Note that this case also occurs in English (in "It's a pity...", the words are effectively "it" and the contraction of the verb "is" with the leading letter elided, however it is more ambiguous in English because "'s" is also used as a genitive suffix as in "Bob's friend" or sometimes as plural suffix, although this suffix is often contracted once more by dropping the "s" and keeping only the apostrophe after a word ending in "s" or "sh" if this is a genitive mark as in "Tess' friends" and not a plural where the apostrophe will often be replaced by a "e".)

But it only allows the ASCII apostrophe (U+0027) and the right curly apostrophe (or right single quotation mark U+2019).

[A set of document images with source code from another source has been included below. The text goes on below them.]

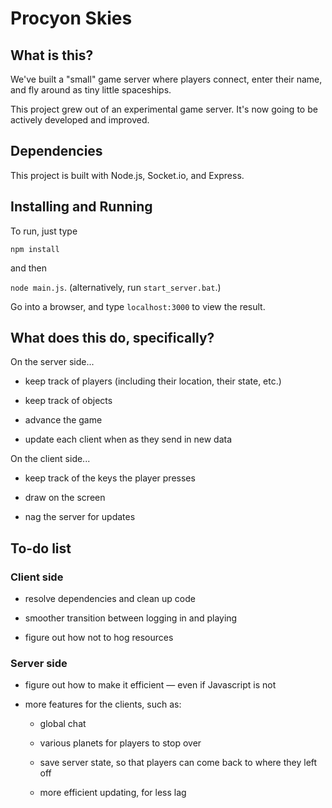 # Procyon Skies

## What is this?

We've built a "small" game server where players connect, enter their name, and fly around as tiny little spaceships.

This project grew out of an experimental game server. It's now going to be actively developed and improved.

## Dependencies

This project is built with Node.js, Socket.io, and Express.

## Installing and Running

To run, just type

`npm install`

and then

`node main.js`. (alternatively, run `start_server.bat`.)

Go into a browser, and type `localhost:3000` to view the result.

## What does this do, specifically?

On the server side...

* keep track of players (including their location, their state, etc.)

* keep track of objects

* advance the game

* update each client when as they send in new data

On the client side...

* keep track of the keys the player presses

* draw on the screen

* nag the server for updates

## To-do list

### Client side

* resolve dependencies and clean up code

* smoother transition between logging in and playing

* figure out how not to hog resources

### Server side

* figure out how to make it efficient &mdash; even if Javascript is not

* more features for the clients, such as:

    - global chat
    
    - various planets for players to stop over
        
    - save server state, so that players can come back to where they left off
    
    - more efficient updating, for less lag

There is now the case where the apostrophe is used as a glottal mark for transcripting (for example) Polynesian languages (like Tahitian).

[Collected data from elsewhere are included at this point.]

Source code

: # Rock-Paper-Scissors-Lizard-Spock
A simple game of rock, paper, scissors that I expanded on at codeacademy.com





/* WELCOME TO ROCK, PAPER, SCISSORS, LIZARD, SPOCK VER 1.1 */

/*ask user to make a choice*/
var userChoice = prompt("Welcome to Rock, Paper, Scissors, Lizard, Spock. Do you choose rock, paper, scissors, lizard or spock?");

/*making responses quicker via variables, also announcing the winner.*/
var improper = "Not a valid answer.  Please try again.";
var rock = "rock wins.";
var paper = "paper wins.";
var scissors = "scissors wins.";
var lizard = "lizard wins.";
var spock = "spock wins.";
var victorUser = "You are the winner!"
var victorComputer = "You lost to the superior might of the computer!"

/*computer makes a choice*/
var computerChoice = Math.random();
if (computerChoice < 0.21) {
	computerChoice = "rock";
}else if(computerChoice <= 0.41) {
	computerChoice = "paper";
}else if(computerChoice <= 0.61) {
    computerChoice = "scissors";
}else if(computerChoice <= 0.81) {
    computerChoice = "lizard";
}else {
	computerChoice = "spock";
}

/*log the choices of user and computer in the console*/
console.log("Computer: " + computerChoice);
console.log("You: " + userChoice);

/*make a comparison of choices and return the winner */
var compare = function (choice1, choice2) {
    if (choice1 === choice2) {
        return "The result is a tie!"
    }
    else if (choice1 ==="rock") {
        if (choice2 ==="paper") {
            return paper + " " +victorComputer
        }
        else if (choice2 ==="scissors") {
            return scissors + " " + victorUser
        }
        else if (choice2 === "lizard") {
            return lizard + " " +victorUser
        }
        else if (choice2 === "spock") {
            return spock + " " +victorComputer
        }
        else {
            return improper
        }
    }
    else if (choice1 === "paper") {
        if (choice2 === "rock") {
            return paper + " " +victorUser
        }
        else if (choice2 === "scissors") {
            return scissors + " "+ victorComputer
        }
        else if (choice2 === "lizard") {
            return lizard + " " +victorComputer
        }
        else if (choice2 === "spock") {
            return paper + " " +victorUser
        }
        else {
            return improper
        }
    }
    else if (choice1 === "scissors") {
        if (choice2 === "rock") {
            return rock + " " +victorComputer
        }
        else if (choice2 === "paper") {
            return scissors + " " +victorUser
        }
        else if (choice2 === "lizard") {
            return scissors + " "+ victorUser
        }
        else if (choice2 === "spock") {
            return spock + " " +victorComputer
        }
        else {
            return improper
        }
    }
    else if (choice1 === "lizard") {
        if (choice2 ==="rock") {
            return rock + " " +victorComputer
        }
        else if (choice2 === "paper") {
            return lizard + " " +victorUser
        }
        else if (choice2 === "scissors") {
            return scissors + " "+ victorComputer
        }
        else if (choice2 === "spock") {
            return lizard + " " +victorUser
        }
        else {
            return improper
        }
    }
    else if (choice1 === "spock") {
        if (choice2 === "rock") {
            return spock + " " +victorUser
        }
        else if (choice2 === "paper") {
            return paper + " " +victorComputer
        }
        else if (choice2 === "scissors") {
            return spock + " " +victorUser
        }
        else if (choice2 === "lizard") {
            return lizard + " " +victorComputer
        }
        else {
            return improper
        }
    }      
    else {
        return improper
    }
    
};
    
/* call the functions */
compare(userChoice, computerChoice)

For example the city of "Faa‘a" which should better use a right curly apostrophe (or sometimes a more technical character, almost never seen) i.e. U+2018, but is commonly written with one of the two other apostrophes (and in the official French IGN toponymy or INSEE administrative division names, this Polynesian glottal letter is most simply omitted, producing just "Faaa"). The effective choice of the character is most often made based only on typographical considerations, they are recognized as equivalent in these languages.

Is there a way to include this U+2018 (left single 6-shaped quotation mark) as another possible encoding for this apostrophe character?

I am not suggesting adding the prime symbols, or the spacing acute and grave accents, because they are perceived as wrong (although they may be easily confused, or present due to the initial usage of a limited legacy charsets).

104 Proposed Update to UAX #31: Identifier and Pattern Syntax

No feedback was received via the reporting form this period.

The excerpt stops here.